Ainda ontem, o vereador Tarcísio Motta (Psol-RJ) enviou ofícios à prefeitura e à Orla do Rio exigindo a cassação do alvará de funcionamento do quiosque na Barra. De acordo com o parlamentar, o estabelecimento é uma concessão pública e os relatos de que a gerência está envolvida no crime “são gravíssimos”. “Isso demanda apuração urgente”, cobrou em suas redes.

Segundo informações da Folha de S. Paulo, a Secretaria Municipal de Fazenda suspendeu o alvará de funcionamento do quiosque. Já a Orla Rio disse já ter suspendido a operação do estabelecimento até a conclusão das investigações.

Pelo Twitter, internautas se indignaram com a escolta da polícia no quiosque comparando a falta de celeridade dos agentes em esclarecer o crime. “Além da violência e da covardia, a falta de informação no caso do Möise é impressionante.
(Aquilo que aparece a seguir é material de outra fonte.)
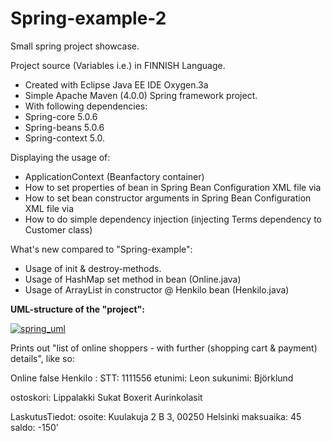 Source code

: # Spring-example-2

Small spring project showcase.

Project source (Variables i.e.) in FINNISH Language.

* Created with Eclipse Java EE IDE Oxygen.3a
* Simple Apache Maven (4.0.0) Spring framework project.
* With following dependencies:
* Spring-core 5.0.6
* Spring-beans 5.0.6
* Spring-context 5.0.

Displaying the usage of:
* ApplicationContext (Beanfactory container) 
* How to set properties of bean in Spring Bean Configuration XML file via 
* How to set bean constructor arguments in Spring Bean Configuration XML file via 
* How to do simple dependency injection (injecting Terms dependency to Customer class)

What's new compared to "Spring-example":
* Usage of init & destroy-methods.
* Usage of HashMap set method in bean (Online.java)
* Usage of ArrayList in constructor @ Henkilo bean (Henkilo.java)

<b> UML-structure of the "project":</b>

<a href="https://imgbb.com/"><img src="https://image.ibb.co/iChgf8/spring_uml.png" alt="spring_uml" border="0"></a>

Prints out "list of online shoppers - with further (shopping cart & payment) details", like so:




Online false
Henkilo : 
 STT: 1111556
 etunimi: Leon
 sukunimi: Björklund

ostoskori:
Lippalakki
Sukat
Boxerit
Aurinkolasit

LaskutusTiedot: 
 osoite: Kuulakuja 2 B 3, 00250 Helsinki
 maksuaika: 45
 saldo: -150'
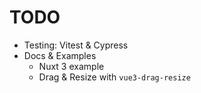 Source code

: # TODO

- Testing: Vitest & Cypress
- Docs & Examples
  - Nuxt 3 example
  - Drag & Resize with `vue3-drag-resize` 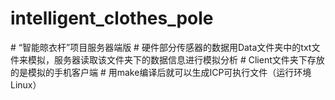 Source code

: # intelligent_clothes_pole
# “智能晾衣杆”项目服务器端版
# 硬件部分传感器的数据用Data文件夹中的txt文件来模拟，服务器读取该文件夹下的数据信息进行模拟分析
# Client文件夹下存放的是模拟的手机客户端
# 用make编译后就可以生成ICP可执行文件（运行环境Linux）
Tudo choca nessa história, absolutamente tudo”, contestou o advogado Augusto de Arruda Botelho, um dos fundadores do Instituto de Defesa do Direito de Defesa (IDDD). 

#JustiçaPorMoise

A deputada federal Benedita da Silva (PT-RJ) também destacou que o caso está sendo conduzido de forma “desumana”. “Um jovem trabalhador que só queria receber o que era seu direito. As autoridades já deveriam ter os responsáveis PRESOS! Cadê as imagens de segurança? Por que a demora e descaso? “, tuitou a parlamentar. 
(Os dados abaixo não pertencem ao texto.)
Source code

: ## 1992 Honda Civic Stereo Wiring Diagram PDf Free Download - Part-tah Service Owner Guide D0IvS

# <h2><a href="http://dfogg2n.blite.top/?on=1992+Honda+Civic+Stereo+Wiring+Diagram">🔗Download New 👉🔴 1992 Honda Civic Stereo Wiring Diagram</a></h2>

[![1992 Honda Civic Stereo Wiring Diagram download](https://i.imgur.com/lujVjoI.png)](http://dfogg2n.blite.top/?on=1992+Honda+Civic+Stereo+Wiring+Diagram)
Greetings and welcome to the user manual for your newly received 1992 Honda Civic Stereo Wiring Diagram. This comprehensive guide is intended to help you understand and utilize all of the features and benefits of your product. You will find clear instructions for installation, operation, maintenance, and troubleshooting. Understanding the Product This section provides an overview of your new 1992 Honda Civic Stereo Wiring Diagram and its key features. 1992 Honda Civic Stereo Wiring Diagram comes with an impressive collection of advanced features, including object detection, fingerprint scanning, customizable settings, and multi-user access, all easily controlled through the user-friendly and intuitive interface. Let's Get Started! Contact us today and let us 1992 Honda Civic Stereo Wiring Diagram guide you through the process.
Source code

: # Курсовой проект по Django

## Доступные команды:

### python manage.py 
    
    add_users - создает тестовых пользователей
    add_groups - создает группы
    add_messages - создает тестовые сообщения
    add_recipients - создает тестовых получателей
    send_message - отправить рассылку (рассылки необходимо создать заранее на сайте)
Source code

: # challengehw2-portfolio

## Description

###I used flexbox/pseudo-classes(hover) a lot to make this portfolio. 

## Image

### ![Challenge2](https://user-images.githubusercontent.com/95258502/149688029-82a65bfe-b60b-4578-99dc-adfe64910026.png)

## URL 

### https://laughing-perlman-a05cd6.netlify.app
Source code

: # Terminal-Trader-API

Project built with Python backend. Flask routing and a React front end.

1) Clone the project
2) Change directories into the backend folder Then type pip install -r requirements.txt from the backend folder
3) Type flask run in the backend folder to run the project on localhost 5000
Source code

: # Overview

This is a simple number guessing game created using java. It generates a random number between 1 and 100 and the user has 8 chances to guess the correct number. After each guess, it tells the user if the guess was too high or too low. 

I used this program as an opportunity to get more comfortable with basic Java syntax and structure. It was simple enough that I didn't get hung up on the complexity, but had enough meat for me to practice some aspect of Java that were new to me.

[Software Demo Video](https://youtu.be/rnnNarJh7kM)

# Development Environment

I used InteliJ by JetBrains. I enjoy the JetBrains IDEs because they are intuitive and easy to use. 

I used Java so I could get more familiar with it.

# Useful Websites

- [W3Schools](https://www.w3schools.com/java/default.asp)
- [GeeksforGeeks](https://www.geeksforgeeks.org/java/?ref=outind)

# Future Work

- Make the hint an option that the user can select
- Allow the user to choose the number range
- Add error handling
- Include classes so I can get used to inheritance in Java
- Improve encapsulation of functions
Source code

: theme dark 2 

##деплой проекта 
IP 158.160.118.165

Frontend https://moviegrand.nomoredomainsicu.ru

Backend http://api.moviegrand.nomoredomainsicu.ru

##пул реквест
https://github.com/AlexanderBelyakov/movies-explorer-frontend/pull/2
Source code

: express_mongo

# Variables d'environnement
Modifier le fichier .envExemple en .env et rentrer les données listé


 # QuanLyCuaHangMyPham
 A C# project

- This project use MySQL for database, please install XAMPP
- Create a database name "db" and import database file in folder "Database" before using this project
“Se Möise fosse um jovem branco e rico, filho de empresários da zona sul, o caso já estaria solucionado e os culpados estariam pagando por essa barbárie. Entretanto, o racismo institucional não permite que haja #justicaparaMoise de forma rápida e contundente”, acrescentou.
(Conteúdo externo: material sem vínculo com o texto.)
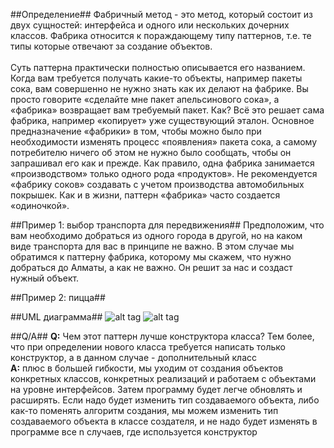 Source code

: ##Определение##
Фабричный метод - это метод, который состоит из двух сущностей: интерфейса и одного или нескольких дочерних классов. Фабрика относится к пораждающему типу паттернов, т.е. те типы которые отвечают за создание объектов. 
</br></br>
Суть паттерна практически полностью описывается его названием. Когда вам требуется получать какие-то объекты, например пакеты сока, вам совершенно не нужно знать как их делают на фабрике. Вы просто говорите «сделайте мне пакет апельсинового сока», а «фабрика» возвращает вам требуемый пакет. Как? Всё это решает сама фабрика, например «копирует» уже существующий эталон. Основное предназначение «фабрики» в том, чтобы можно было при необходимости изменять процесс «появления» пакета сока, а самому потребителю ничего об этом не нужно было сообщать, чтобы он запрашивал его как и прежде.
Как правило, одна фабрика занимается «производством» только одного рода «продуктов». Не рекомендуется «фабрику соков» создавать с учетом производства автомобильных покрышек. Как и в жизни, паттерн «фабрика» часто создается «одиночкой».

##Пример 1: выбор транспорта для передвижения##
Предположим, что вам необходимо добраться из одного города в другой, но на каком виде транспорта для вас в принципе не важно. В этом случае мы обратимся к паттерну фабрика, которому мы скажем, что нужно добраться до Алматы, а как не важно. Он решит за нас и создаст нужный объект.

##Пример 2: пицца##

##UML диаграмма##
![alt tag](https://github.com/tmdautov/design-patterns/blob/master/factory/uml.png)
![alt tag](https://github.com/tmdautov/design-patterns/blob/master/factory/123.jpg)



##Q/A##
**Q:** Чем этот паттерн лучше конструктора класса? Тем более, что при определении нового класса требуется написать только конструктор, а в данном случае - дополнительный класс
<br />
**A:** плюс в большей гибкости, мы уходим от создания объектов конкретных классов, конкретных реализаций и работаем с объектами на уровне интерфейсов. Затем программу будет легче обновлять и расширять. Если надо будет изменить тип создаваемого объекта, либо как-то поменять алгоритм создания, мы можем изменить тип создаваемого объекта в классе создателя, и не надо будет изменять в программе все n случаев, где используется конструктор

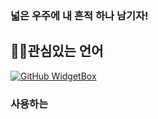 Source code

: ### 넓은 우주에 내 흔적 하나 남기자!

<h2 align="left">👨‍💻관심있는 언어</h2>

[![GitHub WidgetBox](https://github-widgetbox.vercel.app/api/skills?languages=js,java,python,html,mysql,WebQL&includeNames=true&theme=darkmode)](https://github.com/Secret681/github-widgetbox)


<h3 align="left">사용하는 

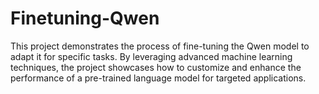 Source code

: # Finetuning-Qwen
This project demonstrates the process of fine-tuning the Qwen model to adapt it for specific tasks. By leveraging advanced machine learning techniques, the project showcases how to customize and enhance the performance of a pre-trained language model for targeted applications.
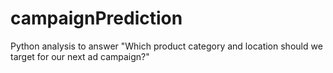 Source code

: # campaignPrediction
Python analysis to answer "Which product category and location should we target for our next ad campaign?"
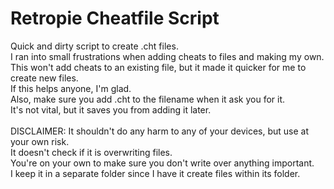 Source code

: # Retropie Cheatfile Script
Quick and dirty script to create .cht files.  <br>
I ran into small frustrations when adding cheats to files and making my own. <br>
This won't add cheats to an existing file, but it made it quicker for me to create new files. <br>
If this helps anyone, I'm glad. <br>
Also, make sure you add .cht to the filename when it ask you for it.<br>
It's not vital, but it saves you from adding it later.<br>
<br>
DISCLAIMER: It shouldn't do any harm to any of your devices, but use at your own risk.  <br>
It doesn't check if it is overwriting files. <br>
You're on your own to make sure you don't write over anything important.<br>
I keep it in a separate folder since I have it create files within its folder.<br>
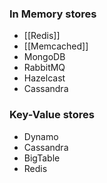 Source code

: ### In Memory stores
- [[Redis]]
- [[Memcached]]
- MongoDB
- RabbitMQ
- Hazelcast
- Cassandra

### Key-Value stores
- Dynamo
- Cassandra
- BigTable
- Redis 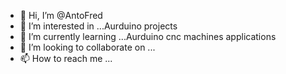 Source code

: - 👋 Hi, I’m @AntoFred
- 👀 I’m interested in ...Aurduino projects
- 🌱 I’m currently learning ...Aurduino cnc machines applications
- 💞️ I’m looking to collaborate on ...
- 📫 How to reach me ...

<!---
AntoFred/AntoFred is a ✨ special ✨ repository because its `README.md` (this file) appears on your GitHub profile.
You can click the Preview link to take a look at your changes.
--->

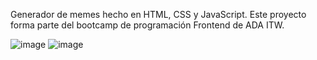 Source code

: Generador de memes hecho en HTML, CSS y JavaScript. Este proyecto forma parte del bootcamp de programación Frontend de ADA ITW. 

![image](https://user-images.githubusercontent.com/55200459/228066433-1263093b-9cfd-4de2-a497-d7791d7ba75f.png)
![image](https://user-images.githubusercontent.com/55200459/228067077-2659906f-9dda-43dc-a3f9-4ce60355ae79.png)
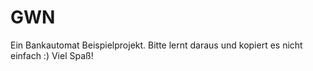 # GWN

Ein Bankautomat Beispielprojekt.
Bitte lernt daraus und kopiert es nicht einfach :)
Viel Spaß!
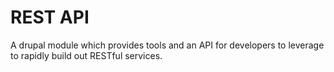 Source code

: REST API
=======

A drupal module which provides tools and an API for developers to leverage to rapidly build out RESTful services.
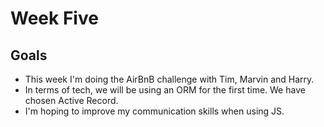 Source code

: # Week Five

## Goals
- This week I'm doing the AirBnB challenge with Tim, Marvin and Harry.
- In terms of tech, we will be using an ORM for the first time. We have chosen Active Record.
- I'm hoping to improve my communication skills when using JS. 
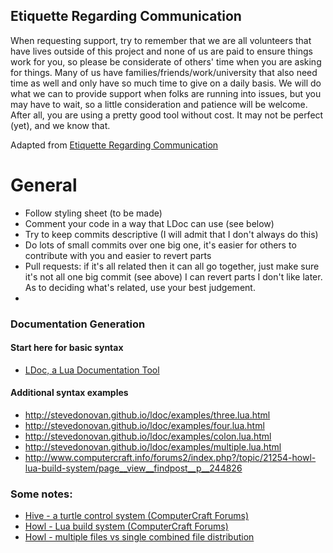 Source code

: ## Etiquette Regarding Communication
When requesting support, try to remember that we are all volunteers that have lives outside of this project and none of us are paid to ensure things work for you, so please be considerate of others' time when you are asking for things. Many of us have families/friends/work/university that also need time as well and only have so much time to give on a daily basis. We will do what we can to provide support when folks are running into issues, but you may have to wait, so a little consideration and patience will be welcome. After all, you are using a pretty good tool without cost. It may not be perfect (yet), and we know that.

Adapted from [Etiquette Regarding Communication](https://github.com/chocolatey/choco#etiquette-regarding-communication)

# General
* Follow styling sheet (to be made)
* Comment your code in a way that LDoc can use (see below)
* Try to keep commits descriptive (I will admit that I don't always do this)
* Do lots of small commits over one big one, it's easier for others to contribute with you and easier to revert parts
* Pull requests: if it's all related then it can all go together, just make sure it's not all one big commit (see above) I can revert parts I don't like later. As to deciding what's related, use your best judgement.
* 

### Documentation Generation

#### Start here for basic syntax
 * [LDoc, a Lua Documentation Tool](http://stevedonovan.github.io/ldoc/manual/doc.md.html)

#### Additional syntax examples
 * http://stevedonovan.github.io/ldoc/examples/three.lua.html
 * http://stevedonovan.github.io/ldoc/examples/four.lua.html
 * http://stevedonovan.github.io/ldoc/examples/colon.lua.html
 * http://stevedonovan.github.io/ldoc/examples/multiple.lua.html
 * http://www.computercraft.info/forums2/index.php?/topic/21254-howl-lua-build-system/page__view__findpost__p__244826

### Some notes:
 * [Hive - a turtle control system (ComputerCraft Forums)](http://www.computercraft.info/forums2/index.php?/topic/22421-wip-mit-hive-a-turtle-control-system)
 * [Howl - Lua build system (ComputerCraft Forums)](http://www.computercraft.info/forums2/index.php?/topic/21254-howl-lua-build-system/)
 * [Howl - multiple files vs single combined file distribution](http://www.computercraft.info/forums2/index.php?/topic/24639-howl-multiple-files-vs-single-combined-file-distribution/)
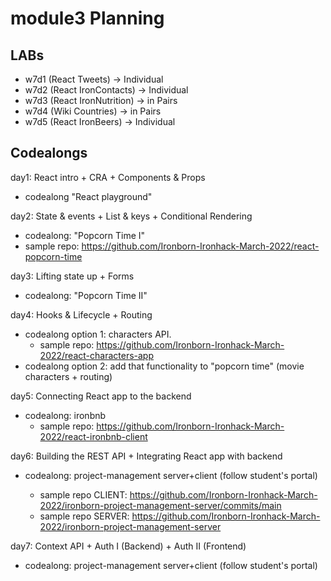 
# module3 Planning


## LABs

- w7d1 (React Tweets)         → Individual
- w7d2 (React IronContacts)   → Individual
- w7d3 (React IronNutrition)  → in Pairs
- w7d4 (Wiki Countries)       → in Pairs
- w7d5 (React IronBeers)      → Individual



## Codealongs

day1: React intro + CRA + Components & Props
- codealong "React playground"


day2: State & events + List & keys + Conditional Rendering
- codealong: "Popcorn Time I"
- sample repo: https://github.com/Ironborn-Ironhack-March-2022/react-popcorn-time


day3: Lifting state up + Forms
- codealong: "Popcorn Time II"



day4: Hooks & Lifecycle + Routing
- codealong option 1: characters API.
  - sample repo: https://github.com/Ironborn-Ironhack-March-2022/react-characters-app
- codealong option 2: add that functionality to "popcorn time" (movie characters + routing)



day5: Connecting React app to the backend
- codealong: ironbnb 
  - sample repo: https://github.com/Ironborn-Ironhack-March-2022/react-ironbnb-client



day6: Building the REST API + Integrating React app with backend
- codealong: project-management server+client (follow student's portal)
  - sample repo CLIENT: https://github.com/Ironborn-Ironhack-March-2022/ironborn-project-management-server/commits/main
  - sample repo SERVER: https://github.com/Ironborn-Ironhack-March-2022/ironborn-project-management-server

  <!-- 
    @Luis: 
    
    initialize with ironlauncher --auth --json  !!!!!
    (so that we can speed up backend auth lecture)

  -->

day7: Context API + Auth I (Backend) + Auth II (Frontend)
- codealong: project-management server+client (follow student's portal)


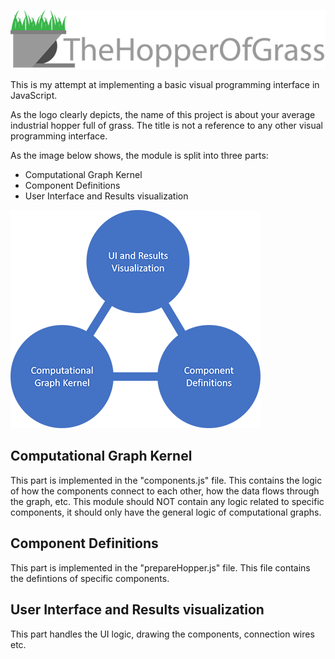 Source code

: ![Logo and Title](TheHopperOfGrass.png)

This is my attempt at implementing a basic visual programming interface in JavaScript.

As the logo clearly depicts, the name of this project is about your average industrial 
hopper full of grass. The title is not a reference to any other visual programming 
interface.

As the image below shows, the module is split into three parts:
* Computational Graph Kernel
* Component Definitions
* User Interface and Results visualization

![Architecture](hopperArch.png)

## Computational Graph Kernel
This part is implemented in the "components.js" file. This contains the logic of how the
components connect to each other, how the data flows through the graph, etc. This module
should NOT contain any logic related to specific components, it should only have the general
logic of computational graphs.

## Component Definitions
This part is implemented in the "prepareHopper.js" file. This file contains the defintions of
specific components.

## User Interface and Results visualization
This part handles the UI logic, drawing the components, connection wires etc.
Movimentos sociais, como o dos Atingidos por Barragens (MAB) e o Instituto Marielle Franco, também ressaltam que o jovem congolês é mais uma vítima da herança racista e da xenofobia do Brasil. “Essa herança está presente em todos os detalhes do nosso dia a dia. Estruturada na violência que se manifesta desde a violência policial no cotidiano das favelas brasileiras até o rompimento criminoso de barragens que vitimam atingidos em sua maioria negra”, escreveu o MAB. 

Nova manifestação por justiça para Moïse está sendo convocada pelas redes sociais para o próximo sábado, às 10h, no Posto 8 da praia da Barra, na avenida Lúcio Costa, altura do número 6.900.